§ **YOUR INSTRUCTIONS**: Apart from the images, every record here needs to be copied exactly.

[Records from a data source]
━━━━━━━━━━━━━━━━
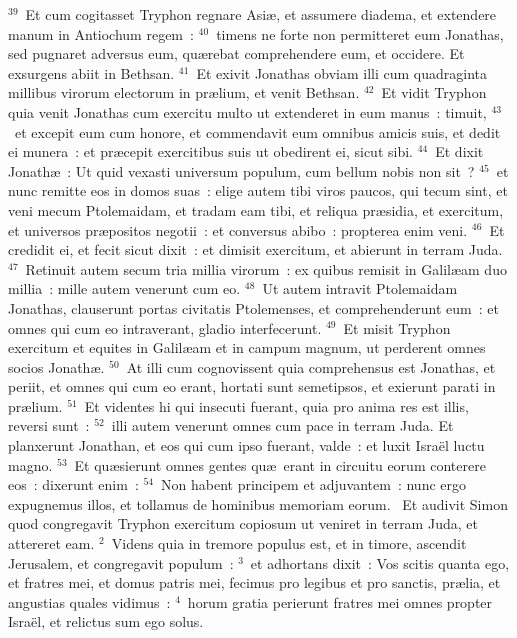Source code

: ${}^{39}$~Et cum cogitasset Tryphon regnare Asi\ae , et assumere diadema, et extendere manum in Antiochum regem~:
${}^{40}$~timens ne forte non permitteret eum Jonathas, sed pugnaret adversus eum, qu\ae rebat comprehendere eum, et occidere. Et exsurgens abiit in Bethsan.
${}^{41}$~Et exivit Jonathas obviam illi cum quadraginta millibus virorum electorum in pr\ae lium, et venit Bethsan.
${}^{42}$~Et vidit Tryphon quia venit Jonathas cum exercitu multo ut extenderet in eum manus~: timuit,
${}^{43}$~et excepit eum cum honore, et commendavit eum omnibus amicis suis, et dedit ei munera~: et pr\ae cepit exercitibus suis ut obedirent ei, sicut sibi.
${}^{44}$~Et dixit Jonath\ae~: Ut quid vexasti universum populum, cum bellum nobis non sit~?
${}^{45}$~et nunc remitte eos in domos suas~: elige autem tibi viros paucos, qui tecum sint, et veni mecum Ptolemaidam, et tradam eam tibi, et reliqua pr\ae sidia, et exercitum, et universos pr\ae positos negotii~: et conversus abibo~: propterea enim veni.
${}^{46}$~Et credidit ei, et fecit sicut dixit~: et dimisit exercitum, et abierunt in terram Juda.
${}^{47}$~Retinuit autem secum tria millia virorum~: ex quibus remisit in Galil\ae am duo millia~: mille autem venerunt cum eo.
${}^{48}$~Ut autem intravit Ptolemaidam Jonathas, clauserunt portas civitatis Ptolemenses, et comprehenderunt eum~: et omnes qui cum eo intraverant, gladio interfecerunt.
${}^{49}$~Et misit Tryphon exercitum et equites in Galil\ae am et in campum magnum, ut perderent omnes socios Jonath\ae .
${}^{50}$~At illi cum cognovissent quia comprehensus est Jonathas, et periit, et omnes qui cum eo erant, hortati sunt semetipsos, et exierunt parati in pr\ae lium.
${}^{51}$~Et videntes hi qui insecuti fuerant, quia pro anima res est illis, reversi sunt~:
${}^{52}$~illi autem venerunt omnes cum pace in terram Juda. Et planxerunt Jonathan, et eos qui cum ipso fuerant, valde~: et luxit Isra\"el luctu magno.
${}^{53}$~Et qu\ae sierunt omnes gentes qu\ae\ erant in circuitu eorum conterere eos~: dixerunt enim~:
${}^{54}$~Non habent principem et adjuvantem~: nunc ergo expugnemus illos, et tollamus de hominibus memoriam eorum.
~Et audivit Simon quod congregavit Tryphon exercitum copiosum ut veniret in terram Juda, et attereret eam.
${}^{2}$~Videns quia in tremore populus est, et in timore, ascendit Jerusalem, et congregavit populum~:
${}^{3}$~et adhortans dixit~: Vos scitis quanta ego, et fratres mei, et domus patris mei, fecimus pro legibus et pro sanctis, pr\ae lia, et angustias quales vidimus~:
${}^{4}$~horum gratia perierunt fratres mei omnes propter Isra\"el, et relictus sum ego solus.
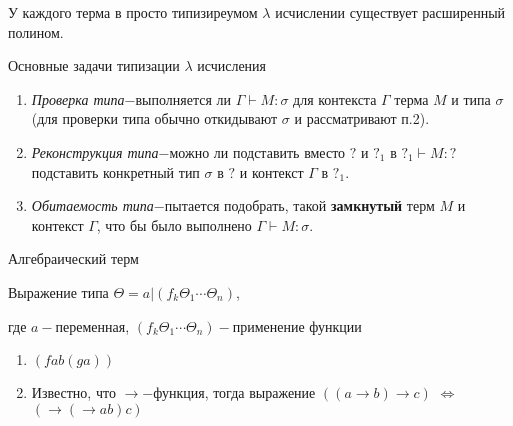 	\begin{theorem}
	У каждого терма в просто типизиреумом $\lambda$ исчислении существует расширенный полином.
	\end{theorem}
		
	\begin{statement}Основные задачи типизации $\lambda$ исчисления\end{statement}
		\begin{enumerate}
			\item \emph{Проверка типа$-$}выполняется ли $\Gamma\vdash M:\sigma$ для контекста $\Gamma\text{ терма }M\text{ и типа }\sigma$ (для проверки типа обычно откидывают $\sigma$ и рассматривают п.2).
			\item \emph{Реконструкция типа$-$}можно ли подставить вместо $?$ и $?_1$ в $?_1\vdash M:?$ подставить конкретный тип $\sigma$ в $?$ и контекст $\Gamma$ в $?_1$.
			\item \emph{Обитаемость типа$-$}пытается подобрать, такой \textbf{замкнутый} терм $M$ и контекст $\Gamma$, что бы было выполнено $\Gamma\vdash M:\sigma$.
		\end{enumerate}			
	\begin{definition}Алгебраический терм\end{definition}Выражение типа $\Theta=a|(f_k \Theta_1\dotsb\Theta_n)$, \par где $a-$переменная, $(f_k \Theta_1\dotsb\Theta_n)-$применение функции\par
	\begin{example}\end{example}
	\begin{enumerate}
	\item $(f a b ( g a))$ 
	\item Известно, что $\to-$функция, тогда выражение $((a\to b)\to c)$ $\Longleftrightarrow$ $(\to (\to a b) c)$
\end{enumerate}		
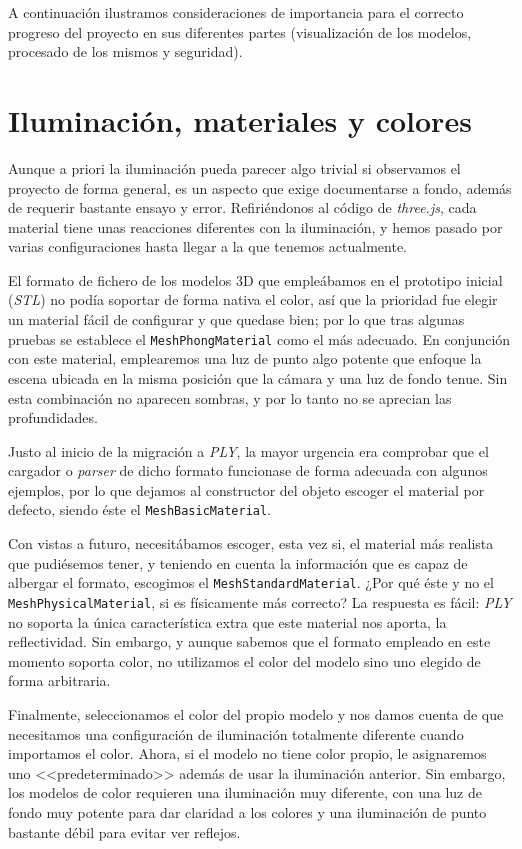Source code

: 
A continuación ilustramos consideraciones de importancia para el correcto progreso del proyecto en sus diferentes partes (visualización de los modelos, procesado de los mismos y seguridad).

\section{Iluminación, materiales y colores}
Aunque a priori la iluminación pueda parecer algo trivial si observamos el proyecto de forma general, es un aspecto que exige documentarse a fondo, además de requerir bastante ensayo y error. Refiriéndonos al código de \textit{three.js}, cada material tiene unas reacciones diferentes con la iluminación, y hemos pasado por varias configuraciones hasta llegar a la que tenemos actualmente.

El formato de fichero de los modelos 3D que empleábamos en el prototipo inicial (\textit{STL}) no podía soportar de forma nativa el color, así que la prioridad fue elegir un material fácil de configurar y que quedase bien; por lo que tras algunas pruebas se establece el \texttt{MeshPhongMaterial} como el más adecuado.
En conjunción con este material, emplearemos una luz de punto algo potente que enfoque la escena ubicada en la misma posición que la cámara y una luz de fondo tenue. Sin esta combinación no aparecen sombras, y por lo tanto no se aprecian las profundidades.

Justo al inicio de la migración a \textit{PLY}, la mayor urgencia era comprobar que el cargador o \textit{parser} de dicho formato funcionase de forma adecuada con algunos ejemplos, por lo que dejamos al constructor del objeto escoger el material por defecto, siendo éste el \texttt{MeshBasicMaterial}.

Con vistas a futuro, necesitábamos escoger, esta vez si, el material más realista que pudiésemos tener, y teniendo en cuenta la información que es capaz de albergar el formato, escogimos el \texttt{MeshStandardMaterial}. ¿Por qué éste y no el \texttt{MeshPhysicalMaterial}, si es físicamente más correcto?
La respuesta es fácil: \textit{PLY} no soporta la única característica extra que este material nos aporta, la reflectividad. Sin embargo, y aunque sabemos que el formato empleado en este momento soporta color, no utilizamos el color del modelo sino uno elegido de forma arbitraria.

Finalmente, seleccionamos el color del propio modelo y nos damos cuenta de que necesitamos una configuración de iluminación totalmente diferente cuando importamos el color. Ahora, si el modelo no tiene color propio, le asignaremos uno <<predeterminado>> además de usar la iluminación anterior.
Sin embargo, los modelos de color requieren una iluminación muy diferente, con una luz de fondo muy potente para dar claridad a los colores y una iluminación de punto bastante débil para evitar ver reflejos.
━━━━━━━━━━━━━━━━
§ **WRITTEN ANSWER**:
Source code

: ${}^{39}$~Et cum cogitasset Tryphon regnare Asi\ae , et assumere diadema, et extendere manum in Antiochum regem~:
${}^{40}$~timens ne forte non permitteret eum Jonathas, sed pugnaret adversus eum, qu\ae rebat comprehendere eum, et occidere. Et exsurgens abiit in Bethsan.
${}^{41}$~Et exivit Jonathas obviam illi cum quadraginta millibus virorum electorum in pr\ae lium, et venit Bethsan.
${}^{42}$~Et vidit Tryphon quia venit Jonathas cum exercitu multo ut extenderet in eum manus~: timuit,
${}^{43}$~et excepit eum cum honore, et commendavit eum omnibus amicis suis, et dedit ei munera~: et pr\ae cepit exercitibus suis ut obedirent ei, sicut sibi.
${}^{44}$~Et dixit Jonath\ae~: Ut quid vexasti universum populum, cum bellum nobis non sit~?
${}^{45}$~et nunc remitte eos in domos suas~: elige autem tibi viros paucos, qui tecum sint, et veni mecum Ptolemaidam, et tradam eam tibi, et reliqua pr\ae sidia, et exercitum, et universos pr\ae positos negotii~: et conversus abibo~: propterea enim veni.
${}^{46}$~Et credidit ei, et fecit sicut dixit~: et dimisit exercitum, et abierunt in terram Juda.
${}^{47}$~Retinuit autem secum tria millia virorum~: ex quibus remisit in Galil\ae am duo millia~: mille autem venerunt cum eo.
${}^{48}$~Ut autem intravit Ptolemaidam Jonathas, clauserunt portas civitatis Ptolemenses, et comprehenderunt eum~: et omnes qui cum eo intraverant, gladio interfecerunt.
${}^{49}$~Et misit Tryphon exercitum et equites in Galil\ae am et in campum magnum, ut perderent omnes socios Jonath\ae .
${}^{50}$~At illi cum cognovissent quia comprehensus est Jonathas, et periit, et omnes qui cum eo erant, hortati sunt semetipsos, et exierunt parati in pr\ae lium.
${}^{51}$~Et videntes hi qui insecuti fuerant, quia pro anima res est illis, reversi sunt~:
${}^{52}$~illi autem venerunt omnes cum pace in terram Juda. Et planxerunt Jonathan, et eos qui cum ipso fuerant, valde~: et luxit Isra\"el luctu magno.
${}^{53}$~Et qu\ae sierunt omnes gentes qu\ae\ erant in circuitu eorum conterere eos~: dixerunt enim~:
${}^{54}$~Non habent principem et adjuvantem~: nunc ergo expugnemus illos, et tollamus de hominibus memoriam eorum.
~Et audivit Simon quod congregavit Tryphon exercitum copiosum ut veniret in terram Juda, et attereret eam.
${}^{2}$~Videns quia in tremore populus est, et in timore, ascendit Jerusalem, et congregavit populum~:
${}^{3}$~et adhortans dixit~: Vos scitis quanta ego, et fratres mei, et domus patris mei, fecimus pro legibus et pro sanctis, pr\ae lia, et angustias quales vidimus~:
${}^{4}$~horum gratia perierunt fratres mei omnes propter Isra\"el, et relictus sum ego solus.
 	\begin{theorem}
	У каждого терма в просто типизиреумом $\lambda$ исчислении существует расширенный полином.
	\end{theorem}
		
	\begin{statement}Основные задачи типизации $\lambda$ исчисления\end{statement}
		\begin{enumerate}
			\item \emph{Проверка типа$-$}выполняется ли $\Gamma\vdash M:\sigma$ для контекста $\Gamma\text{ терма }M\text{ и типа }\sigma$ (для проверки типа обычно откидывают $\sigma$ и рассматривают п.2).
			\item \emph{Реконструкция типа$-$}можно ли подставить вместо $?$ и $?_1$ в $?_1\vdash M:?$ подставить конкретный тип $\sigma$ в $?$ и контекст $\Gamma$ в $?_1$.
			\item \emph{Обитаемость типа$-$}пытается подобрать, такой \textbf{замкнутый} терм $M$ и контекст $\Gamma$, что бы было выполнено $\Gamma\vdash M:\sigma$.
		\end{enumerate}			
	\begin{definition}Алгебраический терм\end{definition}Выражение типа $\Theta=a|(f_k \Theta_1\dotsb\Theta_n)$, \par где $a-$переменная, $(f_k \Theta_1\dotsb\Theta_n)-$применение функции\par
	\begin{example}\end{example}
	\begin{enumerate}
	\item $(f a b ( g a))$ 
	\item Известно, что $\to-$функция, тогда выражение $((a\to b)\to c)$ $\Longleftrightarrow$ $(\to (\to a b) c)$
\end{enumerate}		
Source code

: 
A continuación ilustramos consideraciones de importancia para el correcto progreso del proyecto en sus diferentes partes (visualización de los modelos, procesado de los mismos y seguridad).

\section{Iluminación, materiales y colores}
Aunque a priori la iluminación pueda parecer algo trivial si observamos el proyecto de forma general, es un aspecto que exige documentarse a fondo, además de requerir bastante ensayo y error. Refiriéndonos al código de \textit{three.js}, cada material tiene unas reacciones diferentes con la iluminación, y hemos pasado por varias configuraciones hasta llegar a la que tenemos actualmente.

El formato de fichero de los modelos 3D que empleábamos en el prototipo inicial (\textit{STL}) no podía soportar de forma nativa el color, así que la prioridad fue elegir un material fácil de configurar y que quedase bien; por lo que tras algunas pruebas se establece el \texttt{MeshPhongMaterial} como el más adecuado.
En conjunción con este material, emplearemos una luz de punto algo potente que enfoque la escena ubicada en la misma posición que la cámara y una luz de fondo tenue. Sin esta combinación no aparecen sombras, y por lo tanto no se aprecian las profundidades.

Justo al inicio de la migración a \textit{PLY}, la mayor urgencia era comprobar que el cargador o \textit{parser} de dicho formato funcionase de forma adecuada con algunos ejemplos, por lo que dejamos al constructor del objeto escoger el material por defecto, siendo éste el \texttt{MeshBasicMaterial}.

Con vistas a futuro, necesitábamos escoger, esta vez si, el material más realista que pudiésemos tener, y teniendo en cuenta la información que es capaz de albergar el formato, escogimos el \texttt{MeshStandardMaterial}. ¿Por qué éste y no el \texttt{MeshPhysicalMaterial}, si es físicamente más correcto?
La respuesta es fácil: \textit{PLY} no soporta la única característica extra que este material nos aporta, la reflectividad. Sin embargo, y aunque sabemos que el formato empleado en este momento soporta color, no utilizamos el color del modelo sino uno elegido de forma arbitraria.

Finalmente, seleccionamos el color del propio modelo y nos damos cuenta de que necesitamos una configuración de iluminación totalmente diferente cuando importamos el color. Ahora, si el modelo no tiene color propio, le asignaremos uno <<predeterminado>> además de usar la iluminación anterior.
Sin embargo, los modelos de color requieren una iluminación muy diferente, con una luz de fondo muy potente para dar claridad a los colores y una iluminación de punto bastante débil para evitar ver reflejos.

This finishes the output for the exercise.